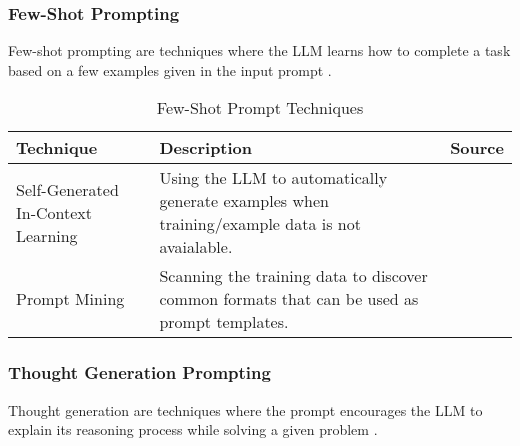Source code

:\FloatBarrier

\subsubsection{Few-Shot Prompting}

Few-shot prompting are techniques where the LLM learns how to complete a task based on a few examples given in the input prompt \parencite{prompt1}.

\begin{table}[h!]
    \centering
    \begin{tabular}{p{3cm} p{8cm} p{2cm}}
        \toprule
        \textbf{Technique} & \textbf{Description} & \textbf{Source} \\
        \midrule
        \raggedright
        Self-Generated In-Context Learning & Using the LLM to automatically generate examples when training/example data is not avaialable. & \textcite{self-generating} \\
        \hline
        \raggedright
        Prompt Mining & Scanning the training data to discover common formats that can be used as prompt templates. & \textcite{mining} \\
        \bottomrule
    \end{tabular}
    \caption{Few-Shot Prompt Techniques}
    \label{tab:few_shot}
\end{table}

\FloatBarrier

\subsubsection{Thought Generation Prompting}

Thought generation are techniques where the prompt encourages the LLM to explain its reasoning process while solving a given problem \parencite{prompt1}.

* * *

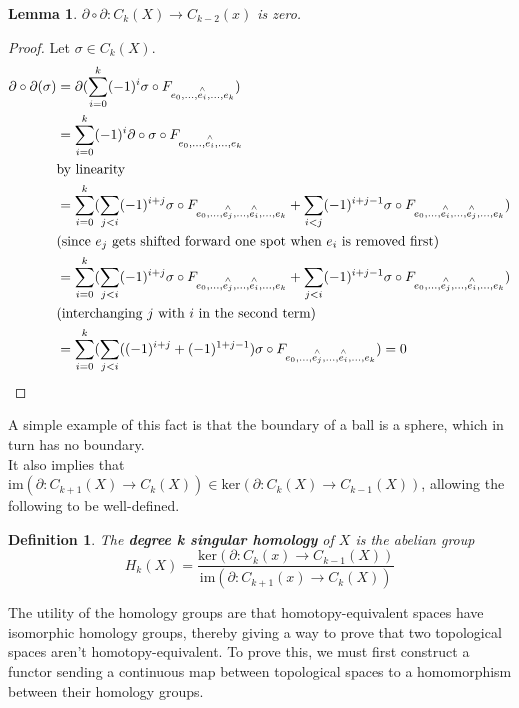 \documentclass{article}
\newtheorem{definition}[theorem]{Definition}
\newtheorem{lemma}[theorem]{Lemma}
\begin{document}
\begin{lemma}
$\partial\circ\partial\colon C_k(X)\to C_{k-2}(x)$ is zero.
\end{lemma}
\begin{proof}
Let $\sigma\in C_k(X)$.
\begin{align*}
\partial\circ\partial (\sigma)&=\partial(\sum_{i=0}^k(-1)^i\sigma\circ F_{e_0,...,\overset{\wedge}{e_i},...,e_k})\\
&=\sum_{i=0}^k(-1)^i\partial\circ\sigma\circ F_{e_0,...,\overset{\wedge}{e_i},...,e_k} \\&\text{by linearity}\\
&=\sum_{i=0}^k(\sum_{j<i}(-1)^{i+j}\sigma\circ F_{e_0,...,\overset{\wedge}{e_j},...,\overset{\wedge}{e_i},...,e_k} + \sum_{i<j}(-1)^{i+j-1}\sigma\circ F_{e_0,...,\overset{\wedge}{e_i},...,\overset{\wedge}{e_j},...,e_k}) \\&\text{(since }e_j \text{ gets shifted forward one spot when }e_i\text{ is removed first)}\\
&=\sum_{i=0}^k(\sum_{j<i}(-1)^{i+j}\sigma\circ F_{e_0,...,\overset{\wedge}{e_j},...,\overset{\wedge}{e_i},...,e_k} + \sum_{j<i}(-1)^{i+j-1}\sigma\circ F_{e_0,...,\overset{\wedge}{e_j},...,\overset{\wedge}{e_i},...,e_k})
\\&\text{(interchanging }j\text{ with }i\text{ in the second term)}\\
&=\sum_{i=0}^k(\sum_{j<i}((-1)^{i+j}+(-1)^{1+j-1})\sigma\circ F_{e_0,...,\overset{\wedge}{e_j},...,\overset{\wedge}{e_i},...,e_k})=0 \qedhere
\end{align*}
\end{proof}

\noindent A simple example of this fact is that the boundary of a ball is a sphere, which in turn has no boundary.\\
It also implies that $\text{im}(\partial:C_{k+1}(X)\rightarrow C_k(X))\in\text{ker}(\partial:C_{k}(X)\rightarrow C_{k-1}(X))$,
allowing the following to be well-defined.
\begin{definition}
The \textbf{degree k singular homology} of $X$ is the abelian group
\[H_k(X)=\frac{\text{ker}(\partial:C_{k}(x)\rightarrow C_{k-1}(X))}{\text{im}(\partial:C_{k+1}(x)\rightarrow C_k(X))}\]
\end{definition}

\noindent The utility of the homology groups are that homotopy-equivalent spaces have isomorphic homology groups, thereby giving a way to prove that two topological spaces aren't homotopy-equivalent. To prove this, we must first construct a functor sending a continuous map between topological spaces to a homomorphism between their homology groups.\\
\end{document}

...

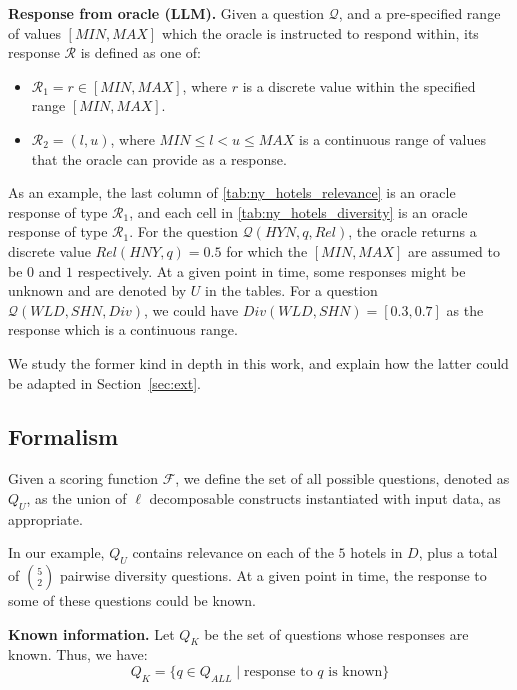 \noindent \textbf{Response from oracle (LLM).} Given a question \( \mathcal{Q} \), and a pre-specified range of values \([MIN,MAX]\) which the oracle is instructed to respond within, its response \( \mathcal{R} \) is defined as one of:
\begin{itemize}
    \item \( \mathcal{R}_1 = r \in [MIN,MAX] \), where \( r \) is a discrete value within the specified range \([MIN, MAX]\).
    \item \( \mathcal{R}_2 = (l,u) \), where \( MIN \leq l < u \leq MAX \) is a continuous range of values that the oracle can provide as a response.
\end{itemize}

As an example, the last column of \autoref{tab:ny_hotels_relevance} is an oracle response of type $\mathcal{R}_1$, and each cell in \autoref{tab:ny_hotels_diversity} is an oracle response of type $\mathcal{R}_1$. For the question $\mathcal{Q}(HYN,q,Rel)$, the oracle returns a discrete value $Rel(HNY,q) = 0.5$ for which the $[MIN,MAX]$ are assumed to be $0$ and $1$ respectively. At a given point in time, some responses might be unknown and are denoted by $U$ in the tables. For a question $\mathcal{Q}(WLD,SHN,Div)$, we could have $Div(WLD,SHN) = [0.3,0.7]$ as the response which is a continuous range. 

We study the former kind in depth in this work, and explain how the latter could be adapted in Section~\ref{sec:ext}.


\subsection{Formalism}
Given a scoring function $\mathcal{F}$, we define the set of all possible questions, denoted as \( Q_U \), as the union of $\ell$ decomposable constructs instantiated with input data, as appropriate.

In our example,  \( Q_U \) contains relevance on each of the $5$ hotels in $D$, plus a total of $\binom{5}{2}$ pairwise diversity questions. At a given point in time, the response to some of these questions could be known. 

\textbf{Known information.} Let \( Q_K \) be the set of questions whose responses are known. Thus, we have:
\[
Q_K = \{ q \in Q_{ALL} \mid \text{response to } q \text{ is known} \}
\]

--- WHAT IS NEEDED ---
In the listing above, find the line containing "Source code" and the line containing "Self-Generated In-Context Learning", then write out both of them and every line between, exactly, with no pictures.

--- TASK RESPONSE ---
Source code

:\FloatBarrier

\subsubsection{Few-Shot Prompting}

Few-shot prompting are techniques where the LLM learns how to complete a task based on a few examples given in the input prompt \parencite{prompt1}.

\begin{table}[h!]
    \centering
    \begin{tabular}{p{3cm} p{8cm} p{2cm}}
        \toprule
        \textbf{Technique} & \textbf{Description} & \textbf{Source} \\
        \midrule
        \raggedright
        Self-Generated In-Context Learning & Using the LLM to automatically generate examples when training/example data is not avaialable. & \textcite{self-generating} \\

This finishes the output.